[[ Provided data, beginning ]]

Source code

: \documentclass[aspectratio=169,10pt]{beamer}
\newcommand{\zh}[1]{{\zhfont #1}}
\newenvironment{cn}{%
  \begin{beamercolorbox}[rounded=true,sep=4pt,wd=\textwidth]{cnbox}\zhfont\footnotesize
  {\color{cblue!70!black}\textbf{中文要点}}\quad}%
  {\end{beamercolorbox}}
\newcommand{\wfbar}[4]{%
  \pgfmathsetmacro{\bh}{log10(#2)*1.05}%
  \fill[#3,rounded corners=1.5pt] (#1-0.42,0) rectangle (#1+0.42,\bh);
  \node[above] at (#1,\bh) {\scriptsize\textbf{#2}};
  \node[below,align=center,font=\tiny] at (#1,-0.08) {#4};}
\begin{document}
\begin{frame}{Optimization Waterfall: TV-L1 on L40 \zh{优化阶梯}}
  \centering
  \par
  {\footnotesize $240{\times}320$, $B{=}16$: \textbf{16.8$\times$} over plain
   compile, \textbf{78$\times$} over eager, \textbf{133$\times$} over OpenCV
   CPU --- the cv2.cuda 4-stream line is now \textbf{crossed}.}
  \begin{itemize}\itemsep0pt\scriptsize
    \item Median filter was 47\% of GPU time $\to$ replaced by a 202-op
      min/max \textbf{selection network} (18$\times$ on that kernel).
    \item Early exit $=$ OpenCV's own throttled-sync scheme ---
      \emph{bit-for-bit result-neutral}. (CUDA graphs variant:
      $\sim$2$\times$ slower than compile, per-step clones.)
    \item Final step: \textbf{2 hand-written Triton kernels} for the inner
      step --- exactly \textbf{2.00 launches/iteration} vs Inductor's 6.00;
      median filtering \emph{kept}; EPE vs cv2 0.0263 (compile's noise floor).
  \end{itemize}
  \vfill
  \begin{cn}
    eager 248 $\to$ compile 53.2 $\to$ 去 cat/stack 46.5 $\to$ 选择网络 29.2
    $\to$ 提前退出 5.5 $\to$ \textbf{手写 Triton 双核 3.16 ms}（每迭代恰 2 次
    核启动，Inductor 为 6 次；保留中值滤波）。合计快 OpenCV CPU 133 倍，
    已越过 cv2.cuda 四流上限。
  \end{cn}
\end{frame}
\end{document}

[[ Provided data, end ]]

- _Assignment_
Beginning at the line that holds "Early exit $=$", reproduce each line of the records above down to and including the last one.

- _Output below_
    \item Early exit $=$ OpenCV's own throttled-sync scheme ---
      \emph{bit-for-bit result-neutral}. (CUDA graphs variant:
      $\sim$2$\times$ slower than compile, per-step clones.)
    \item Final step: \textbf{2 hand-written Triton kernels} for the inner
      step --- exactly \textbf{2.00 launches/iteration} vs Inductor's 6.00;
      median filtering \emph{kept}; EPE vs cv2 0.0263 (compile's noise floor).
  \end{itemize}
  \vfill
  \begin{cn}
    eager 248 $\to$ compile 53.2 $\to$ 去 cat/stack 46.5 $\to$ 选择网络 29.2
    $\to$ 提前退出 5.5 $\to$ \textbf{手写 Triton 双核 3.16 ms}（每迭代恰 2 次
    核启动，Inductor 为 6 次；保留中值滤波）。合计快 OpenCV CPU 133 倍，
    已越过 cv2.cuda 四流上限。
  \end{cn}
\end{frame}
\end{document}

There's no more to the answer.